5.2.2 Web Vulnerability Exploitation
18.104.22.168 Struts 2
The struts 2 framework is still the favorite target of web attackers. From July 2007 to March 2019, 57 vulnerabilities were disclosed related to Struts 2, including remote code execution vulnerabilities extensively used by hackers because of their ease of exploitation and high level of threat. In 2018, we observed that the following vulnerabilities in Struts 2 were favored by attackers:
- Struts 2 remote code execution vulnerabilities (S2-045/S2-046): These two vulnerabilities could be exploited to cause arbitrary code execution via an OGNL expression which is included in an error message and passed to the buildErrorMessage method for execution. In 2018, more than half of attacks against Struts 2 exploited these two vulnerabilities.

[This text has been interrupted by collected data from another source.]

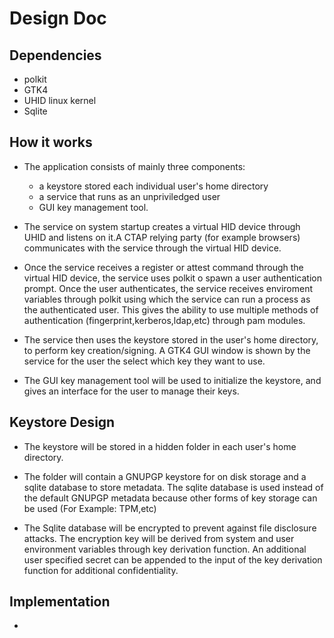 # Design Doc

## Dependencies

- polkit
- GTK4
- UHID linux kernel
- Sqlite

## How it works

- The application consists of mainly three components:

  - a keystore stored each individual user's home directory
  - a service that runs as an unpriviledged user
  - GUI key management tool.

- The service on system startup creates a virtual HID device through UHID and listens on it.A CTAP relying party (for example browsers) communicates with the service through the virtual HID device.

- Once the service receives a register or attest command through the virtual HID device, the service uses polkit o spawn a user authentication prompt. Once the user authenticates, the service receives enviroment variables through polkit using which the service can run a process as the authenticated user. This gives the ability to use multiple methods of authentication (fingerprint,kerberos,ldap,etc) through pam modules.

- The service then uses the keystore stored in the user's home directory, to perform key creation/signing. A GTK4 GUI window is shown by the service for the user the select which key they want to use.

- The GUI key management tool will be used to initialize the keystore, and gives an interface for the user to manage their keys.

## Keystore Design

- The keystore will be stored in a hidden folder in each user's home directory.

- The folder will contain a GNUPGP keystore for on disk storage and a sqlite database to store metadata. The sqlite database is used instead of the default GNUPGP metadata because other forms of key storage can be used (For Example: TPM,etc)

- The Sqlite database will be encrypted to prevent against file disclosure attacks. The encryption key will be derived from system and user environment variables through key derivation function. An additional user specified secret can be appended to the input of the key derivation function for additional confidentiality.

## Implementation

-

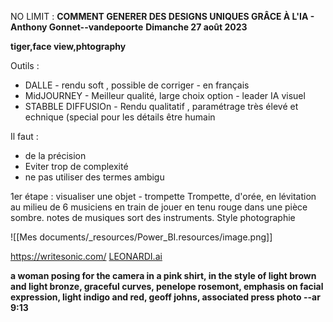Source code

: NO LIMIT : **COMMENT GENERER DES DESIGNS UNIQUES GRÂCE À L'IA - Anthony Gonnet--vandepoorte**
**Dimanche 27 août 2023**

**tiger,face view,phtography**

Outils :

* DALLE - rendu soft , possible de corriger - en français
* MidJOURNEY - Meilleur qualité, large choix option - leader IA visuel
* STABBLE DIFFUSIOn - Rendu qualitatif , paramétrage très élevé et echnique (special pour les détails être humain

Il faut :
- de la précision
- Eviter trop de complexité
- ne pas utiliser des termes ambigu

1er étape : visualiser une objet - trompette
Trompette, d'orée, en lévitation au milieu de 6 musiciens en train de jouer en tenu rouge dans une pièce sombre. notes de musiques sort des instruments. Style photographie

![[Mes documents/_resources/Power_BI.resources/image.png]]

<https://writesonic.com/>
[LEONARDI.ai](http://LEONARDI.ai)

**a woman posing for the camera in a pink shirt, in the style of light brown and light bronze, graceful curves, penelope rosemont, emphasis on facial expression, light indigo and red, geoff johns, associated press photo --ar 9:13**
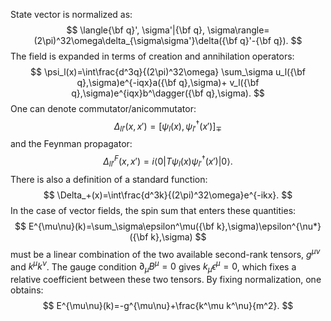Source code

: State vector is normalized as:
$$
\langle{\bf q}', \sigma'|{\bf q}, \sigma\rangle=
(2\pi)^32\omega\delta_{\sigma\sigma'}\delta({\bf q}'-{\bf q}).
$$
The field is expanded in terms of creation and annihilation operators:
$$
\psi_l(x)=\int\frac{d^3q}{(2\pi)^32\omega}
\sum_\sigma u_l({\bf q},\sigma)e^{-iqx}a({\bf q},\sigma)+
v_l({\bf q},\sigma)e^{iqx}b^\dagger({\bf q},\sigma).
$$
One can denote commutator/anicommutator:
$$
\Delta_{ll'}(x,x')=\left[
\psi_l(x),\psi^\dagger_{l'}(x')
\right]_\mp
$$
and the Feynman propagator:
$$
\Delta^F_{ll'}(x,x')=i\langle
0|T{\psi_l(x)\psi^\dagger_{l'}(x')}|0
\rangle.
$$
There is also a definition of a standard function:
$$
\Delta_+(x)=\int\frac{d^3k}{(2\pi)^32\omega}e^{-ikx}.
$$
In the case of vector fields, the spin sum that enters these quantities:
$$
E^{\mu\nu}(k)=\sum_\sigma\epsilon^\mu({\bf k},\sigma)\epsilon^{\nu*}({\bf k},\sigma)
$$
must be a linear combination of the two available second-rank tensors, $g^{\mu\nu}$ and $k^\mu k^\nu$. The gauge condition $\partial_\mu B^\mu=0$ gives $k_\mu\epsilon^\mu=0$, which fixes a relative coefficient between these two tensors. By fixing normalization, one obtains:
$$
E^{\mu\nu}(k)=-g^{\mu\nu}+\frac{k^\mu k^\nu}{m^2}.
$$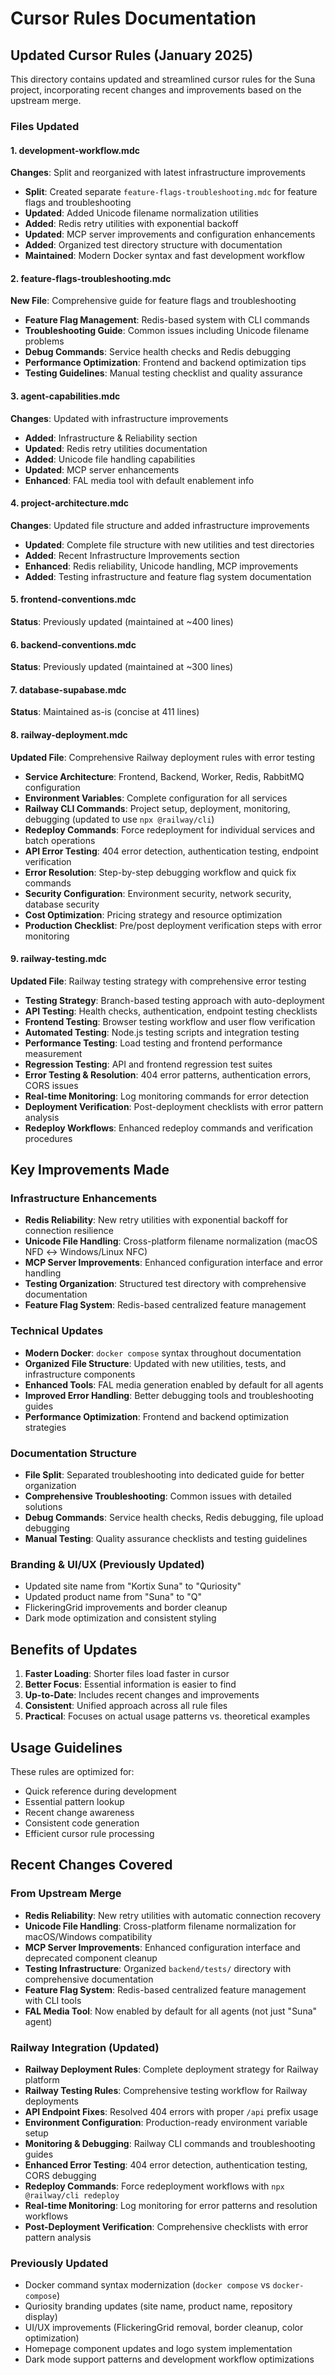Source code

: # Cursor Rules Documentation

## Updated Cursor Rules (January 2025)

This directory contains updated and streamlined cursor rules for the Suna project, incorporating recent changes and improvements based on the upstream merge.

### Files Updated

#### 1. development-workflow.mdc
**Changes**: Split and reorganized with latest infrastructure improvements
- **Split**: Created separate `feature-flags-troubleshooting.mdc` for feature flags and troubleshooting
- **Updated**: Added Unicode filename normalization utilities
- **Added**: Redis retry utilities with exponential backoff
- **Updated**: MCP server improvements and configuration enhancements
- **Added**: Organized test directory structure with documentation
- **Maintained**: Modern Docker syntax and fast development workflow

#### 2. feature-flags-troubleshooting.mdc
**New File**: Comprehensive guide for feature flags and troubleshooting
- **Feature Flag Management**: Redis-based system with CLI commands
- **Troubleshooting Guide**: Common issues including Unicode filename problems
- **Debug Commands**: Service health checks and Redis debugging
- **Performance Optimization**: Frontend and backend optimization tips
- **Testing Guidelines**: Manual testing checklist and quality assurance

#### 3. agent-capabilities.mdc
**Changes**: Updated with infrastructure improvements
- **Added**: Infrastructure & Reliability section
- **Updated**: Redis retry utilities documentation
- **Added**: Unicode file handling capabilities
- **Updated**: MCP server enhancements
- **Enhanced**: FAL media tool with default enablement info

#### 4. project-architecture.mdc
**Changes**: Updated file structure and added infrastructure improvements
- **Updated**: Complete file structure with new utilities and test directories
- **Added**: Recent Infrastructure Improvements section
- **Enhanced**: Redis reliability, Unicode handling, MCP improvements
- **Added**: Testing infrastructure and feature flag system documentation

#### 5. frontend-conventions.mdc  
**Status**: Previously updated (maintained at ~400 lines)

#### 6. backend-conventions.mdc
**Status**: Previously updated (maintained at ~300 lines)

#### 7. database-supabase.mdc
**Status**: Maintained as-is (concise at 411 lines)

#### 8. railway-deployment.mdc
**Updated File**: Comprehensive Railway deployment rules with error testing
- **Service Architecture**: Frontend, Backend, Worker, Redis, RabbitMQ configuration
- **Environment Variables**: Complete configuration for all services
- **Railway CLI Commands**: Project setup, deployment, monitoring, debugging (updated to use `npx @railway/cli`)
- **Redeploy Commands**: Force redeployment for individual services and batch operations
- **API Error Testing**: 404 error detection, authentication testing, endpoint verification
- **Error Resolution**: Step-by-step debugging workflow and quick fix commands
- **Security Configuration**: Environment security, network security, database security
- **Cost Optimization**: Pricing strategy and resource optimization
- **Production Checklist**: Pre/post deployment verification steps with error monitoring

#### 9. railway-testing.mdc
**Updated File**: Railway testing strategy with comprehensive error testing
- **Testing Strategy**: Branch-based testing approach with auto-deployment
- **API Testing**: Health checks, authentication, endpoint testing checklists
- **Frontend Testing**: Browser testing workflow and user flow verification
- **Automated Testing**: Node.js testing scripts and integration testing
- **Performance Testing**: Load testing and frontend performance measurement
- **Regression Testing**: API and frontend regression test suites
- **Error Testing & Resolution**: 404 error patterns, authentication errors, CORS issues
- **Real-time Monitoring**: Log monitoring commands for error detection
- **Deployment Verification**: Post-deployment checklists with error pattern analysis
- **Redeploy Workflows**: Enhanced redeploy commands and verification procedures

## Key Improvements Made

### Infrastructure Enhancements
- **Redis Reliability**: New retry utilities with exponential backoff for connection resilience
- **Unicode File Handling**: Cross-platform filename normalization (macOS NFD ↔ Windows/Linux NFC)
- **MCP Server Improvements**: Enhanced configuration interface and error handling
- **Testing Organization**: Structured test directory with comprehensive documentation
- **Feature Flag System**: Redis-based centralized feature management

### Technical Updates
- **Modern Docker**: `docker compose` syntax throughout documentation
- **Organized File Structure**: Updated with new utilities, tests, and infrastructure components
- **Enhanced Tools**: FAL media generation enabled by default for all agents
- **Improved Error Handling**: Better debugging tools and troubleshooting guides
- **Performance Optimization**: Frontend and backend optimization strategies

### Documentation Structure
- **File Split**: Separated troubleshooting into dedicated guide for better organization
- **Comprehensive Troubleshooting**: Common issues with detailed solutions
- **Debug Commands**: Service health checks, Redis debugging, file upload debugging
- **Manual Testing**: Quality assurance checklists and testing guidelines

### Branding & UI/UX (Previously Updated)
- Updated site name from "Kortix Suna" to "Quriosity"
- Updated product name from "Suna" to "Q"
- FlickeringGrid improvements and border cleanup
- Dark mode optimization and consistent styling

## Benefits of Updates

1. **Faster Loading**: Shorter files load faster in cursor
2. **Better Focus**: Essential information is easier to find
3. **Up-to-Date**: Includes recent changes and improvements
4. **Consistent**: Unified approach across all rule files
5. **Practical**: Focuses on actual usage patterns vs. theoretical examples

## Usage Guidelines

These rules are optimized for:
- Quick reference during development
- Essential pattern lookup
- Recent change awareness
- Consistent code generation
- Efficient cursor rule processing

## Recent Changes Covered

### From Upstream Merge
- **Redis Reliability**: New retry utilities with automatic connection recovery
- **Unicode File Handling**: Cross-platform filename normalization for macOS/Windows compatibility
- **MCP Server Improvements**: Enhanced configuration interface and deprecated component cleanup
- **Testing Infrastructure**: Organized `backend/tests/` directory with comprehensive documentation
- **Feature Flag System**: Redis-based centralized feature management with CLI tools
- **FAL Media Tool**: Now enabled by default for all agents (not just "Suna" agent)

### Railway Integration (Updated)
- **Railway Deployment Rules**: Complete deployment strategy for Railway platform
- **Railway Testing Rules**: Comprehensive testing workflow for Railway deployments
- **API Endpoint Fixes**: Resolved 404 errors with proper `/api` prefix usage
- **Environment Configuration**: Production-ready environment variable setup
- **Monitoring & Debugging**: Railway CLI commands and troubleshooting guides
- **Enhanced Error Testing**: 404 error detection, authentication testing, CORS debugging
- **Redeploy Commands**: Force redeployment workflows with `npx @railway/cli redeploy`
- **Real-time Monitoring**: Log monitoring for error patterns and resolution workflows
- **Post-Deployment Verification**: Comprehensive checklists with error pattern analysis

### Previously Updated
- Docker command syntax modernization (`docker compose` vs `docker-compose`)
- Quriosity branding updates (site name, product name, repository display)
- UI/UX improvements (FlickeringGrid removal, border cleanup, color optimization)
- Homepage component updates and logo system implementation
- Dark mode support patterns and development workflow optimizations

- Struts 2 remote code execution vulnerabilities (S2-032/S2-033/S2-037): The root of these three vulnerabilities is when the method attribute of ActionProxy in DefaultActionInvocation.java is transferred to ognlUtil.getValue(methodName + “()”, getStack().getContext(), action) by executing an OGNL expression.
- Struts 2 remote code execution vulnerability (S2-016): In Struts 2, the DefaultActionMapper class supports an access prefix being “action:”, “redirect:” or “redirectAction:”, followed by a desired OGNL expression. The information following the prefix is not properly sanitized. As a result, any action could use these prefixes to execute arbitrary OGNL expressions, leading to arbitrary code execution.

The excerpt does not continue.